The former officer, Nathan Davis, denied Brian Townsend’s kicking allegation in a videotaped deposition shown Thursday to an East Baton Rouge Parish jury.
Townsend, who underwent bladder surgery after his misdemeanor arrest, sued Davis and the city-parish and is seeking compensatory and punitive damages.
The civil trial of Townsend’s lawsuit is expected to conclude Friday in state District Judge Todd Hernandez’s courtroom.
Townsend, who now lives in Texas, testified — often in tears — that it is “unbelievable” to hear Davis deny kicking him while he was handcuffed and kneeling on the floor.
“Every time I take a shower I see a 10-inch scar. It’s insulting for me to hear that,” he said while being questioned by Henri Saunders, one of his attorneys.
Townsend also said he is convinced his bladder ruptured when Davis allegedly kicked him at the Highland Road substation, and not when Davis tackled him earlier in front of Townsend’s Highland Creek Parkway home after Davis and another officer responded to a noise complaint at the residence.
“There’s no doubt in my mind. I knew the instant my bladder ruptured,” he said.
Townsend described the going-away party he was throwing for a friend as a “gathering of adults” — about 17 to 20, not a “frat party.”
Townsend said Davis and then-fellow Officer Nicholas Batiste came to his home around 3 a.m. and told him the “party’s over” and that it was time “to get everyone out of here.”
He said he went inside and was telling his guests they had to leave when he heard pounding at the door. Townsend said he was surprised to see the same two officers at the door so soon.
“Nathan Davis says to me, ‘What don’t you understand about getting everyone out of here?
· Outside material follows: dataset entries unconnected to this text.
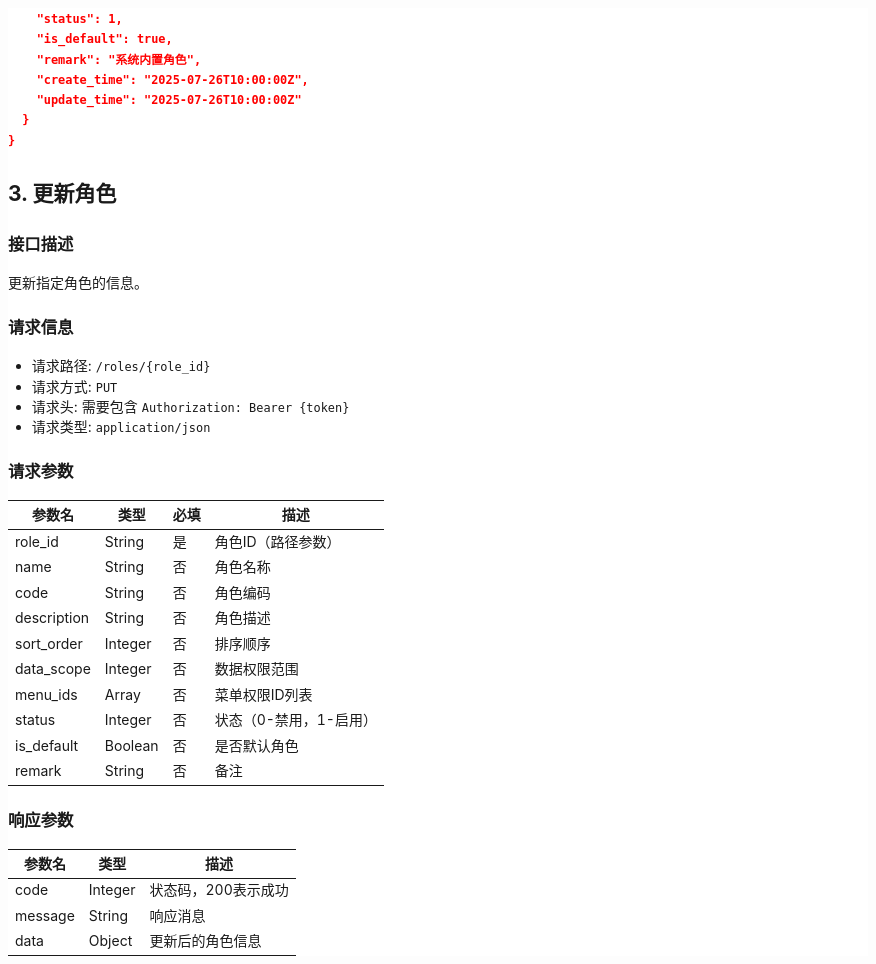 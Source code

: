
 ```json
    "status": 1,
    "is_default": true,
    "remark": "系统内置角色",
    "create_time": "2025-07-26T10:00:00Z",
    "update_time": "2025-07-26T10:00:00Z"
  }
}
```

## 3. 更新角色

### 接口描述
更新指定角色的信息。

### 请求信息
- 请求路径: `/roles/{role_id}`
- 请求方式: `PUT`
- 请求头: 需要包含 `Authorization: Bearer {token}`
- 请求类型: `application/json`

### 请求参数
| 参数名 | 类型 | 必填 | 描述 |
| --- | --- | --- | --- |
| role_id | String | 是 | 角色ID（路径参数） |
| name | String | 否 | 角色名称 |
| code | String | 否 | 角色编码 |
| description | String | 否 | 角色描述 |
| sort_order | Integer | 否 | 排序顺序 |
| data_scope | Integer | 否 | 数据权限范围 |
| menu_ids | Array | 否 | 菜单权限ID列表 |
| status | Integer | 否 | 状态（0-禁用，1-启用） |
| is_default | Boolean | 否 | 是否默认角色 |
| remark | String | 否 | 备注 |

### 响应参数
| 参数名 | 类型 | 描述 |
| --- | --- | --- |
| code | Integer | 状态码，200表示成功 |
| message | String | 响应消息 |
| data | Object | 更新后的角色信息 |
You think I’m (expletive) playing with you, boy?’” Townsend testified. “I raised my hands and said, ‘Whoa.’ At that point he started reading me my rights.”
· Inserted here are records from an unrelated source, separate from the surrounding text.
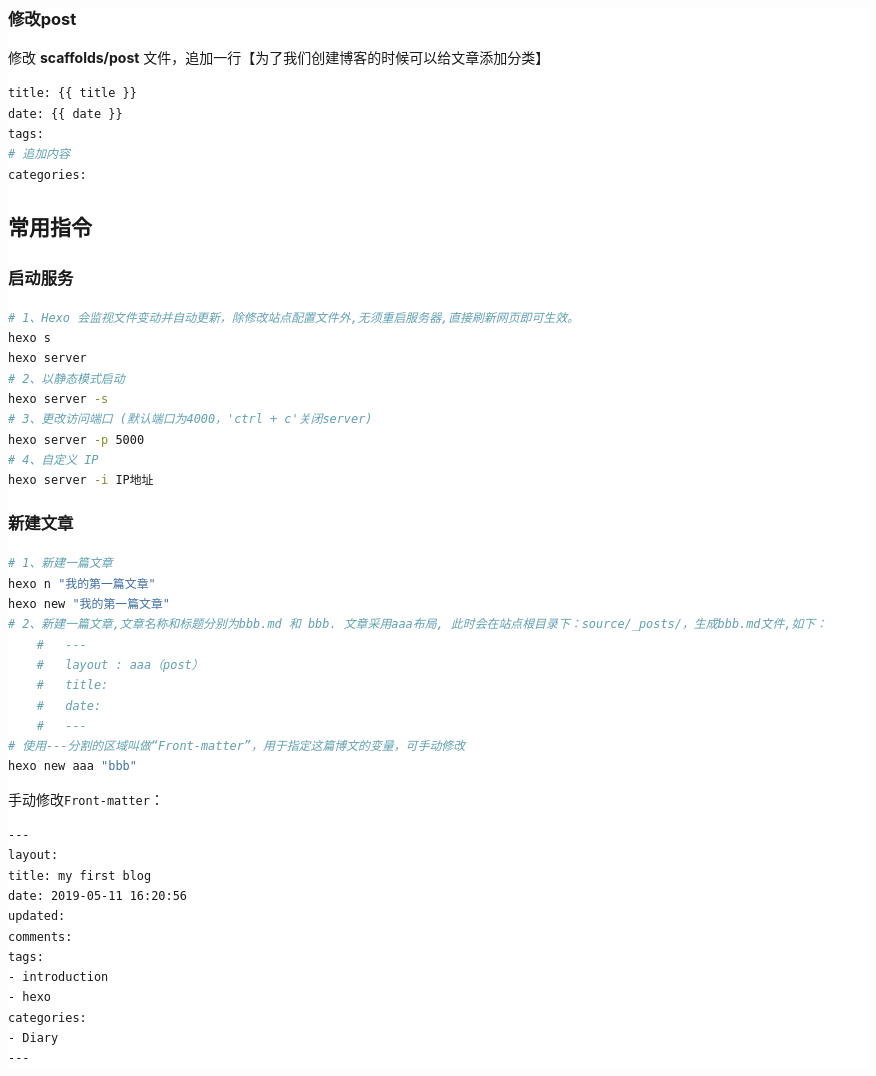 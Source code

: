 ### 修改post

修改 **scaffolds/post** 文件，追加一行【为了我们创建博客的时候可以给文章添加分类】

```bash
title: {{ title }}
date: {{ date }}
tags:
# 追加内容
categories:
```

## 常用指令

### 启动服务

```bash
# 1、Hexo 会监视文件变动并自动更新，除修改站点配置文件外,无须重启服务器,直接刷新网页即可生效。
hexo s
hexo server
# 2、以静态模式启动
hexo server -s
# 3、更改访问端口 (默认端口为4000，'ctrl + c'关闭server)
hexo server -p 5000
# 4、自定义 IP
hexo server -i IP地址
```

### 新建文章

```bash
# 1、新建一篇文章
hexo n "我的第一篇文章"
hexo new "我的第一篇文章" 
# 2、新建一篇文章,文章名称和标题分别为bbb.md 和 bbb. 文章采用aaa布局, 此时会在站点根目录下：source/_posts/，生成bbb.md文件,如下：
	#	---
	#	layout : aaa（post）
	#	title:
	#	date:
	# 	---
# 使用---分割的区域叫做“Front-matter”，用于指定这篇博文的变量，可手动修改
hexo new aaa "bbb"
```

手动修改`Front-matter`：

```bash
---
layout:
title: my first blog
date: 2019-05-11 16:20:56
updated:
comments:
tags:
- introduction
- hexo
categories:
- Diary
---
```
Townsend said he turned to tell his then-fiancée that he was being arrested, but before he could reach the door, he was tackled and felt knees in his back, causing him to defecate on himself.
“I couldn’t believe it,” he said.
Townsend conceded to Davis’ attorney, Henry Olinde Jr., that he chanted Davis’ name while at the police substation.
“That doesn’t justify being kicked,” Townsend said.
Townsend also acknowledged to city-parish attorney Tedrick Knightshead that he was “probably being a smart aleck” at the substation prior to the alleged kicking.
In his Aug. 30 deposition from a federal prison in Texas, Davis said Townsend refused to shut his party down when asked to do so. At the substation, Davis said, Townsend screamed obscenities at him and told him, “I’m going to have your job.”
Davis said he did pepper-spray Townsend at the substation when Townsend disobeyed orders and left a holding room in an attempt to go to a restroom.
Davis pleaded guilty in 2009 to violating Townsend’s civil rights. He admitted pepper-spraying Townsend’s face while the man’s hands were handcuffed behind him, but Davis denied kicking him.
Davis is serving six years in federal prison.
Townsend’s misdemeanor charges for a noise violation and resisting arrest were dismissed, and Davis was fired from the Police Department.